##### MATERIAL FOR THIS TASK

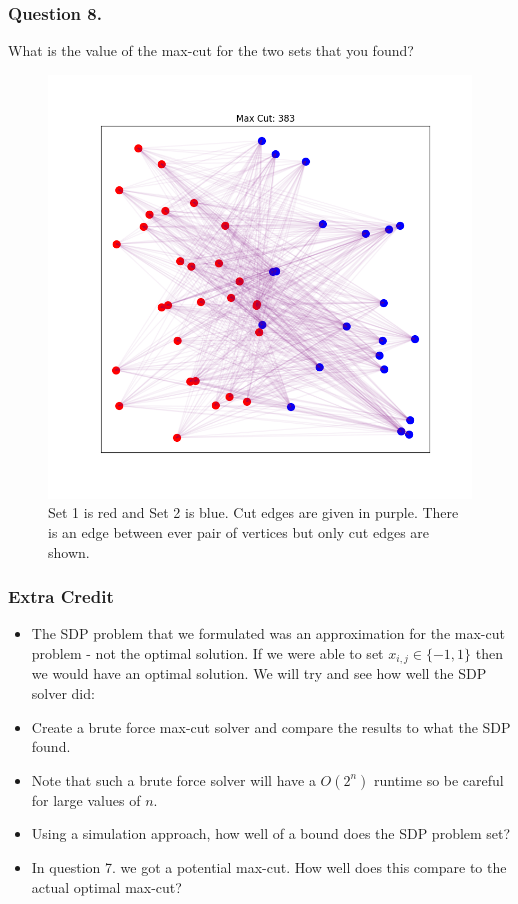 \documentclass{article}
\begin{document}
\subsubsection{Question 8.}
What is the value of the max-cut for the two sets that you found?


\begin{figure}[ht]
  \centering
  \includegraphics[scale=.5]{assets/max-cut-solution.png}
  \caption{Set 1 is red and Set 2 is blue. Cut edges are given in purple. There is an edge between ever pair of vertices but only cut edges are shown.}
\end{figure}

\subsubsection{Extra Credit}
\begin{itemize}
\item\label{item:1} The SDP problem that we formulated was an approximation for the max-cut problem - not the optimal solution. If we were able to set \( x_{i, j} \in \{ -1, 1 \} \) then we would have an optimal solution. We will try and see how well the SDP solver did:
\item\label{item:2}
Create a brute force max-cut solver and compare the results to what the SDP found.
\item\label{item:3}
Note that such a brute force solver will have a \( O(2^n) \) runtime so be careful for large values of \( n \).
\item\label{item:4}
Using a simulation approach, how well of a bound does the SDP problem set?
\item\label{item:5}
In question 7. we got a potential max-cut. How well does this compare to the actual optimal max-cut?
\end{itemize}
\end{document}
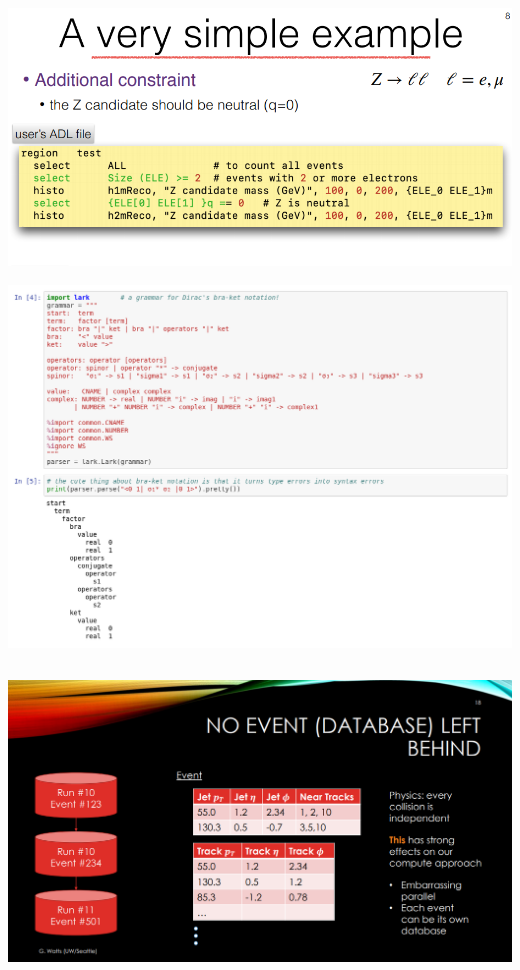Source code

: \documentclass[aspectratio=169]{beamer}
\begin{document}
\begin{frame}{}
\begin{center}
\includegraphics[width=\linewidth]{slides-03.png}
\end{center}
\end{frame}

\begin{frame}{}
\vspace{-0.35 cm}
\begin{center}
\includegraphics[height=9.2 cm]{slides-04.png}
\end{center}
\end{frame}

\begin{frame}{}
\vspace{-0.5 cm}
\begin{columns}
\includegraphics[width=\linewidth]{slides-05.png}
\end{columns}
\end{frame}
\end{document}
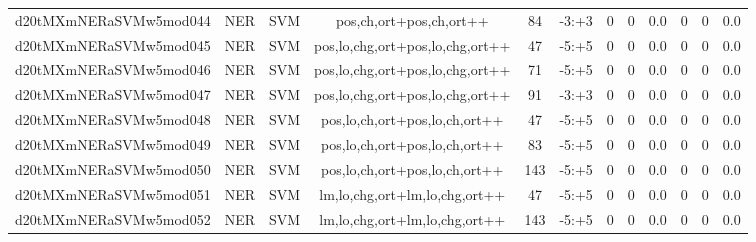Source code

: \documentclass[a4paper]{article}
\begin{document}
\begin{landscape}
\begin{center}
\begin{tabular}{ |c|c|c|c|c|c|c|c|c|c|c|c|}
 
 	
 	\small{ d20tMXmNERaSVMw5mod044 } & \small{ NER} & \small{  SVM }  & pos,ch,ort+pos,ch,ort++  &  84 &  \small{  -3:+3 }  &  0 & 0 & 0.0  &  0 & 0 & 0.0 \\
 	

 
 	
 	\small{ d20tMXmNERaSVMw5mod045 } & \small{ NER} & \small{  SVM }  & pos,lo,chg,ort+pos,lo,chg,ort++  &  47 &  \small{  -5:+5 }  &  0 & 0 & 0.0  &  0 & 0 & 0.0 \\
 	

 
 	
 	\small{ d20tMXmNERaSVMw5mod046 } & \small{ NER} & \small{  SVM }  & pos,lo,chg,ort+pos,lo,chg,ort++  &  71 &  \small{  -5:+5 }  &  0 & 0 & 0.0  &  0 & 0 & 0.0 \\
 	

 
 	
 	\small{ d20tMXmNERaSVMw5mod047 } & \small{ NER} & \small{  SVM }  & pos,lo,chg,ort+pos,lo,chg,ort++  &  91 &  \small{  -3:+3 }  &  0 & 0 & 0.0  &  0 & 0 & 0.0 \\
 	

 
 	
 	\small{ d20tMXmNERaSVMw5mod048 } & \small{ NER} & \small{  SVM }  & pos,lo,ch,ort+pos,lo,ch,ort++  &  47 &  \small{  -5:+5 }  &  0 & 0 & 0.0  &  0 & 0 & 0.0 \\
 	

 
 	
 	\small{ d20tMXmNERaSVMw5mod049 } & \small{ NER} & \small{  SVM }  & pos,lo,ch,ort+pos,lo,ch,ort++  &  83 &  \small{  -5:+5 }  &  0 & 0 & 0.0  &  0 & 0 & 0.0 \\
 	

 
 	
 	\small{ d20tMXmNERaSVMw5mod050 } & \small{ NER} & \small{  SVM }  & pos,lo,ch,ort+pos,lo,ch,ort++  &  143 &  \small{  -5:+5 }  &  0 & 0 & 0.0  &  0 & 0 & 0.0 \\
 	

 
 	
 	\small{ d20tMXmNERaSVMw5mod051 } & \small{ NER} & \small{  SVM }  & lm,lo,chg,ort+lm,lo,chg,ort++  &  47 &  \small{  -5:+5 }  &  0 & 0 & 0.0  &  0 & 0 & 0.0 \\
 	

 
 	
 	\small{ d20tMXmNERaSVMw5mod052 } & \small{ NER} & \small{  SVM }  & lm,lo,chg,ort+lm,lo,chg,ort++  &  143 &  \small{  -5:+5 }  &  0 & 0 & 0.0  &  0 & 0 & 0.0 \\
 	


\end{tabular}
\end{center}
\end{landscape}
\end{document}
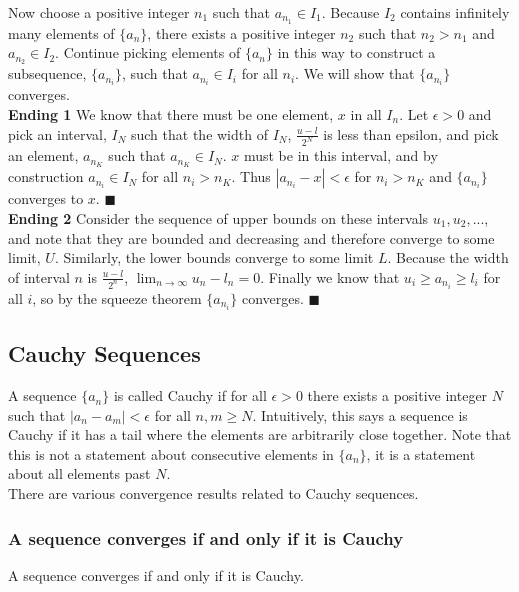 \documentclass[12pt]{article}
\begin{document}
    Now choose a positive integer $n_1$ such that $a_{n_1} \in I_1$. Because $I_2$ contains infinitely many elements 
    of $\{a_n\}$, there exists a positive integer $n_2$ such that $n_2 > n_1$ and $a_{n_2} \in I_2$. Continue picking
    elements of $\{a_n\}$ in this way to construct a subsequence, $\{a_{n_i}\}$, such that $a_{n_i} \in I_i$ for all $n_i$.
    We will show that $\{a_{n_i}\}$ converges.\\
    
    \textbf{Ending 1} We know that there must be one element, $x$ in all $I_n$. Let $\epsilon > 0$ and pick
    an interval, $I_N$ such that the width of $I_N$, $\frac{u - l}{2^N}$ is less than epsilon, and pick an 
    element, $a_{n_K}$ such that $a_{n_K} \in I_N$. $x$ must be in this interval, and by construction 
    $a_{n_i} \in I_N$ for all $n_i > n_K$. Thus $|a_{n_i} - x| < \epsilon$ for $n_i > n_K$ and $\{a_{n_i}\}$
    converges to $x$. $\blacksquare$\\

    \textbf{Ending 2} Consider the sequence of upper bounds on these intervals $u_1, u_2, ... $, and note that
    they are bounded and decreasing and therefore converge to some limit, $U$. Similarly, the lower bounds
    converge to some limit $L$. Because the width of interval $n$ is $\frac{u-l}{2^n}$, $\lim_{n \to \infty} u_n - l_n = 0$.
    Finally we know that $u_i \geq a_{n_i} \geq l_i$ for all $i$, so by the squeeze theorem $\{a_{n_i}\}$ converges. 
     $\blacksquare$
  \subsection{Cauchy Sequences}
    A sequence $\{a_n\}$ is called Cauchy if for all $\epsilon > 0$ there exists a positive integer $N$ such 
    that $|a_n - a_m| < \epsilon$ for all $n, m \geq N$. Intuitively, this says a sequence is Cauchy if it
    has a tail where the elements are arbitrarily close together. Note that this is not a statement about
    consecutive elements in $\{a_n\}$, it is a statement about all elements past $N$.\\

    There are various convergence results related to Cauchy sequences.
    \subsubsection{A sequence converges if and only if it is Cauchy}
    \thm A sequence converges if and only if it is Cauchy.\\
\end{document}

##########

WHAT IS REQUIRED
Within the listing above, locate the line containing "an interval, $I_N$" and the line containing "converges to $x$. $\blacksquare$\\". Reproduce those two lines and all lines between them exactly, with nothing added.

SOLUTION TO THE EXERCISE
    an interval, $I_N$ such that the width of $I_N$, $\frac{u - l}{2^N}$ is less than epsilon, and pick an 
    element, $a_{n_K}$ such that $a_{n_K} \in I_N$. $x$ must be in this interval, and by construction 
    $a_{n_i} \in I_N$ for all $n_i > n_K$. Thus $|a_{n_i} - x| < \epsilon$ for $n_i > n_K$ and $\{a_{n_i}\}$
    converges to $x$. $\blacksquare$\\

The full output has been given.